»»

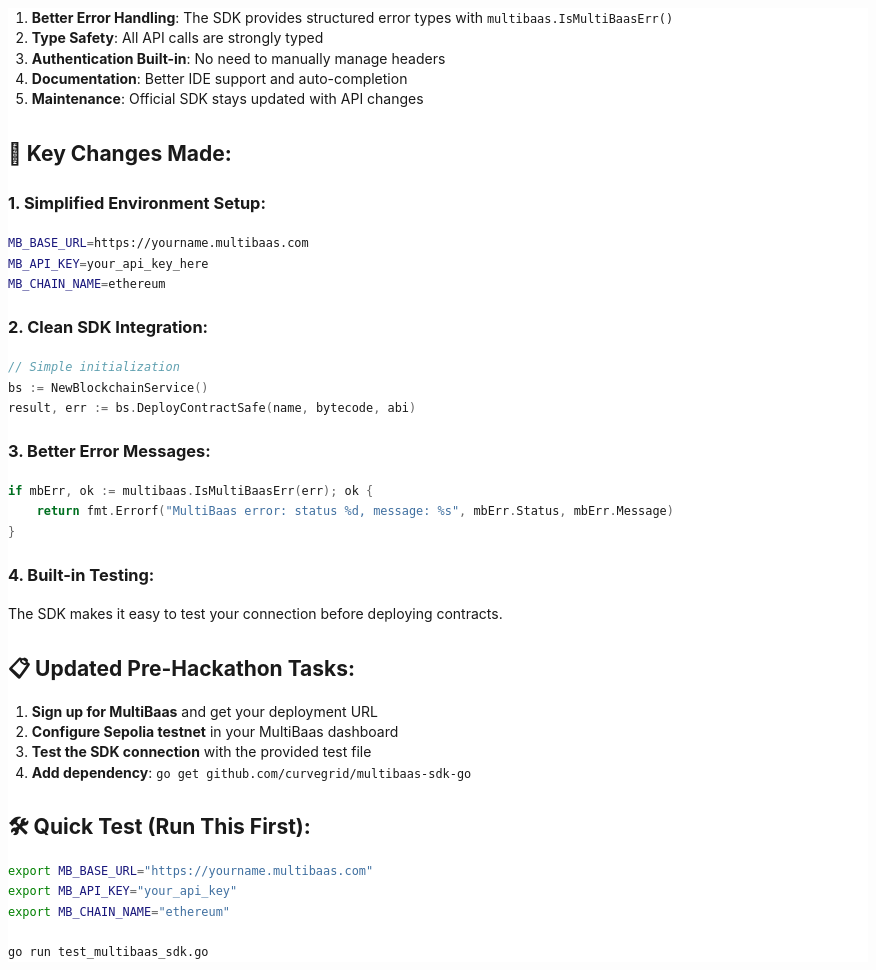 1. **Better Error Handling**: The SDK provides structured error types with `multibaas.IsMultiBaasErr()`
2. **Type Safety**: All API calls are strongly typed
3. **Authentication Built-in**: No need to manually manage headers
4. **Documentation**: Better IDE support and auto-completion
5. **Maintenance**: Official SDK stays updated with API changes

## 🚀 Key Changes Made:

### 1. **Simplified Environment Setup**:

```bash
MB_BASE_URL=https://yourname.multibaas.com
MB_API_KEY=your_api_key_here  
MB_CHAIN_NAME=ethereum
```

### 2. **Clean SDK Integration**:

```go
// Simple initialization
bs := NewBlockchainService()
result, err := bs.DeployContractSafe(name, bytecode, abi)
```

### 3. **Better Error Messages**:

```go
if mbErr, ok := multibaas.IsMultiBaasErr(err); ok {
    return fmt.Errorf("MultiBaas error: status %d, message: %s", mbErr.Status, mbErr.Message)
}
```

### 4. **Built-in Testing**:

The SDK makes it easy to test your connection before deploying contracts.

## 📋 Updated Pre-Hackathon Tasks:

1. **Sign up for MultiBaas** and get your deployment URL
2. **Configure Sepolia testnet** in your MultiBaas dashboard
3. **Test the SDK connection** with the provided test file
4. **Add dependency**: `go get github.com/curvegrid/multibaas-sdk-go`

## 🛠️ Quick Test (Run This First):

```bash
export MB_BASE_URL="https://yourname.multibaas.com"
export MB_API_KEY="your_api_key"
export MB_CHAIN_NAME="ethereum"

go run test_multibaas_sdk.go
```
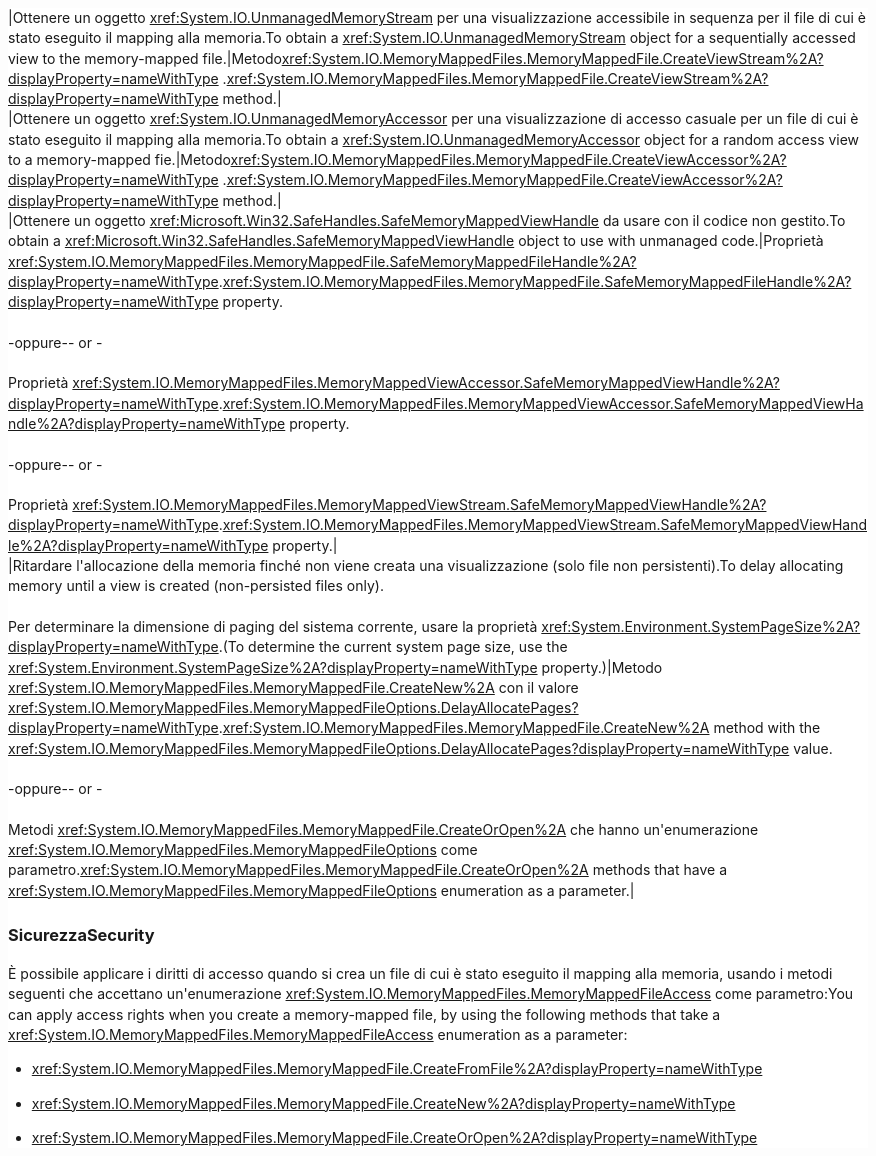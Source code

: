|<span data-ttu-id="fb7db-142">Ottenere un oggetto <xref:System.IO.UnmanagedMemoryStream> per una visualizzazione accessibile in sequenza per il file di cui è stato eseguito il mapping alla memoria.</span><span class="sxs-lookup"><span data-stu-id="fb7db-142">To obtain a <xref:System.IO.UnmanagedMemoryStream> object for a sequentially accessed view to the memory-mapped file.</span></span>|<span data-ttu-id="fb7db-143">Metodo<xref:System.IO.MemoryMappedFiles.MemoryMappedFile.CreateViewStream%2A?displayProperty=nameWithType> .</span><span class="sxs-lookup"><span data-stu-id="fb7db-143"><xref:System.IO.MemoryMappedFiles.MemoryMappedFile.CreateViewStream%2A?displayProperty=nameWithType> method.</span></span>|  
|<span data-ttu-id="fb7db-144">Ottenere un oggetto <xref:System.IO.UnmanagedMemoryAccessor> per una visualizzazione di accesso casuale per un file di cui è stato eseguito il mapping alla memoria.</span><span class="sxs-lookup"><span data-stu-id="fb7db-144">To obtain a <xref:System.IO.UnmanagedMemoryAccessor> object for a random access view to a memory-mapped fie.</span></span>|<span data-ttu-id="fb7db-145">Metodo<xref:System.IO.MemoryMappedFiles.MemoryMappedFile.CreateViewAccessor%2A?displayProperty=nameWithType> .</span><span class="sxs-lookup"><span data-stu-id="fb7db-145"><xref:System.IO.MemoryMappedFiles.MemoryMappedFile.CreateViewAccessor%2A?displayProperty=nameWithType> method.</span></span>|  
|<span data-ttu-id="fb7db-146">Ottenere un oggetto <xref:Microsoft.Win32.SafeHandles.SafeMemoryMappedViewHandle> da usare con il codice non gestito.</span><span class="sxs-lookup"><span data-stu-id="fb7db-146">To obtain a <xref:Microsoft.Win32.SafeHandles.SafeMemoryMappedViewHandle> object to use with unmanaged code.</span></span>|<span data-ttu-id="fb7db-147">Proprietà <xref:System.IO.MemoryMappedFiles.MemoryMappedFile.SafeMemoryMappedFileHandle%2A?displayProperty=nameWithType>.</span><span class="sxs-lookup"><span data-stu-id="fb7db-147"><xref:System.IO.MemoryMappedFiles.MemoryMappedFile.SafeMemoryMappedFileHandle%2A?displayProperty=nameWithType> property.</span></span><br /><br /> <span data-ttu-id="fb7db-148">-oppure-</span><span class="sxs-lookup"><span data-stu-id="fb7db-148">- or -</span></span><br /><br /> <span data-ttu-id="fb7db-149">Proprietà <xref:System.IO.MemoryMappedFiles.MemoryMappedViewAccessor.SafeMemoryMappedViewHandle%2A?displayProperty=nameWithType>.</span><span class="sxs-lookup"><span data-stu-id="fb7db-149"><xref:System.IO.MemoryMappedFiles.MemoryMappedViewAccessor.SafeMemoryMappedViewHandle%2A?displayProperty=nameWithType> property.</span></span><br /><br /> <span data-ttu-id="fb7db-150">-oppure-</span><span class="sxs-lookup"><span data-stu-id="fb7db-150">- or -</span></span><br /><br /> <span data-ttu-id="fb7db-151">Proprietà <xref:System.IO.MemoryMappedFiles.MemoryMappedViewStream.SafeMemoryMappedViewHandle%2A?displayProperty=nameWithType>.</span><span class="sxs-lookup"><span data-stu-id="fb7db-151"><xref:System.IO.MemoryMappedFiles.MemoryMappedViewStream.SafeMemoryMappedViewHandle%2A?displayProperty=nameWithType> property.</span></span>|  
|<span data-ttu-id="fb7db-152">Ritardare l'allocazione della memoria finché non viene creata una visualizzazione (solo file non persistenti).</span><span class="sxs-lookup"><span data-stu-id="fb7db-152">To delay allocating memory until a view is created (non-persisted files only).</span></span><br /><br /> <span data-ttu-id="fb7db-153">Per determinare la dimensione di paging del sistema corrente, usare la proprietà <xref:System.Environment.SystemPageSize%2A?displayProperty=nameWithType>.</span><span class="sxs-lookup"><span data-stu-id="fb7db-153">(To determine the current system page size, use the <xref:System.Environment.SystemPageSize%2A?displayProperty=nameWithType> property.)</span></span>|<span data-ttu-id="fb7db-154">Metodo <xref:System.IO.MemoryMappedFiles.MemoryMappedFile.CreateNew%2A> con il valore <xref:System.IO.MemoryMappedFiles.MemoryMappedFileOptions.DelayAllocatePages?displayProperty=nameWithType>.</span><span class="sxs-lookup"><span data-stu-id="fb7db-154"><xref:System.IO.MemoryMappedFiles.MemoryMappedFile.CreateNew%2A> method with the <xref:System.IO.MemoryMappedFiles.MemoryMappedFileOptions.DelayAllocatePages?displayProperty=nameWithType> value.</span></span><br /><br /> <span data-ttu-id="fb7db-155">-oppure-</span><span class="sxs-lookup"><span data-stu-id="fb7db-155">- or -</span></span><br /><br /> <span data-ttu-id="fb7db-156">Metodi <xref:System.IO.MemoryMappedFiles.MemoryMappedFile.CreateOrOpen%2A> che hanno un'enumerazione <xref:System.IO.MemoryMappedFiles.MemoryMappedFileOptions> come parametro.</span><span class="sxs-lookup"><span data-stu-id="fb7db-156"><xref:System.IO.MemoryMappedFiles.MemoryMappedFile.CreateOrOpen%2A> methods that have a <xref:System.IO.MemoryMappedFiles.MemoryMappedFileOptions> enumeration as a parameter.</span></span>|  
  
### <a name="security"></a><span data-ttu-id="fb7db-157">Sicurezza</span><span class="sxs-lookup"><span data-stu-id="fb7db-157">Security</span></span>  
 <span data-ttu-id="fb7db-158">È possibile applicare i diritti di accesso quando si crea un file di cui è stato eseguito il mapping alla memoria, usando i metodi seguenti che accettano un'enumerazione <xref:System.IO.MemoryMappedFiles.MemoryMappedFileAccess> come parametro:</span><span class="sxs-lookup"><span data-stu-id="fb7db-158">You can apply access rights when you create a memory-mapped file, by using the following methods that take a <xref:System.IO.MemoryMappedFiles.MemoryMappedFileAccess> enumeration as a parameter:</span></span>  
  
- <xref:System.IO.MemoryMappedFiles.MemoryMappedFile.CreateFromFile%2A?displayProperty=nameWithType>  
  
- <xref:System.IO.MemoryMappedFiles.MemoryMappedFile.CreateNew%2A?displayProperty=nameWithType>  
  
- <xref:System.IO.MemoryMappedFiles.MemoryMappedFile.CreateOrOpen%2A?displayProperty=nameWithType>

««

• _WHAT YOU WILL DO_:
Copy exactly what appears in the entries, beginning with the first line and ending with the line that has "The SDK makes", but not the pictures.

• _ANSWER BOX_:
 1. **Better Error Handling**: The SDK provides structured error types with `multibaas.IsMultiBaasErr()`
2. **Type Safety**: All API calls are strongly typed
3. **Authentication Built-in**: No need to manually manage headers
4. **Documentation**: Better IDE support and auto-completion
5. **Maintenance**: Official SDK stays updated with API changes

## 🚀 Key Changes Made:

### 1. **Simplified Environment Setup**:

```bash
MB_BASE_URL=https://yourname.multibaas.com
MB_API_KEY=your_api_key_here  
MB_CHAIN_NAME=ethereum
```

### 2. **Clean SDK Integration**:

```go
// Simple initialization
bs := NewBlockchainService()
result, err := bs.DeployContractSafe(name, bytecode, abi)
```

### 3. **Better Error Messages**:

```go
if mbErr, ok := multibaas.IsMultiBaasErr(err); ok {
    return fmt.Errorf("MultiBaas error: status %d, message: %s", mbErr.Status, mbErr.Message)
}
```

### 4. **Built-in Testing**:

The SDK makes it easy to test your connection before deploying contracts.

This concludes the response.